─── DATA FOR THIS EXERCISE ───

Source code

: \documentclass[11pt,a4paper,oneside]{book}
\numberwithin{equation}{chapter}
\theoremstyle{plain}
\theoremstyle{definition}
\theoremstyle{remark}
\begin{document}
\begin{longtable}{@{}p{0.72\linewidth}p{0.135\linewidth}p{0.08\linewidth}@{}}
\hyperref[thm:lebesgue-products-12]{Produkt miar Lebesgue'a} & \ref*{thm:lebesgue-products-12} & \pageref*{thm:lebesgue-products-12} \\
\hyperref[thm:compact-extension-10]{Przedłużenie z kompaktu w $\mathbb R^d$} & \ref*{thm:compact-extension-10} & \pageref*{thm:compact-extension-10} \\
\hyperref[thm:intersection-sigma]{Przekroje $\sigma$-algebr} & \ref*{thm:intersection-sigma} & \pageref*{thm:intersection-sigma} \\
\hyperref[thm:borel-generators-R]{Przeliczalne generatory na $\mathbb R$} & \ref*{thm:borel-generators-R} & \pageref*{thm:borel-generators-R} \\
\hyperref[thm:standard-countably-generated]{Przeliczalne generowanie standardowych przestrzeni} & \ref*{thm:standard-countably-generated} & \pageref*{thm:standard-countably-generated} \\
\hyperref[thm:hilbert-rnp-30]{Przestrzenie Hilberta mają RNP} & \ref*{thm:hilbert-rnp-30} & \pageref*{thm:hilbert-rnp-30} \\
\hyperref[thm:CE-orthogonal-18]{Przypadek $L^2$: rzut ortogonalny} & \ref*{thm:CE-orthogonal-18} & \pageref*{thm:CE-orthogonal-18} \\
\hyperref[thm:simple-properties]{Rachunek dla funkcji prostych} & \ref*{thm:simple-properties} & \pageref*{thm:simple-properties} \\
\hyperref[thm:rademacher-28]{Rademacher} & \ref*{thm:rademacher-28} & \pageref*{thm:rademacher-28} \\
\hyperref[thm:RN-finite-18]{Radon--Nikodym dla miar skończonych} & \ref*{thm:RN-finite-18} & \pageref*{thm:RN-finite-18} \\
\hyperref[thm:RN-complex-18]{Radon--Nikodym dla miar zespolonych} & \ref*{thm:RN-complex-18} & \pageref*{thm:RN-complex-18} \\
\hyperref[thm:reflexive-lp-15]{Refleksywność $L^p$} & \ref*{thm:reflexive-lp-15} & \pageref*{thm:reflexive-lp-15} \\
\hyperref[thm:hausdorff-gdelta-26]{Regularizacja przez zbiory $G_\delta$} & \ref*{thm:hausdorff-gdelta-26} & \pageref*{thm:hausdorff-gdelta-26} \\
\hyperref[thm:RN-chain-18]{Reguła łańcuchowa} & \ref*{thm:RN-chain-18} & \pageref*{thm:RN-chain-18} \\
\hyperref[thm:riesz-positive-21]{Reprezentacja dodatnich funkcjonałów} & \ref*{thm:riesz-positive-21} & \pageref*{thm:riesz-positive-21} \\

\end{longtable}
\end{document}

───

_YOUR GOAL_:
Lines in the material above that contain "miar": how many are there? Reply with the number only.

_ANSWER TO THIS EXERCISE_:
3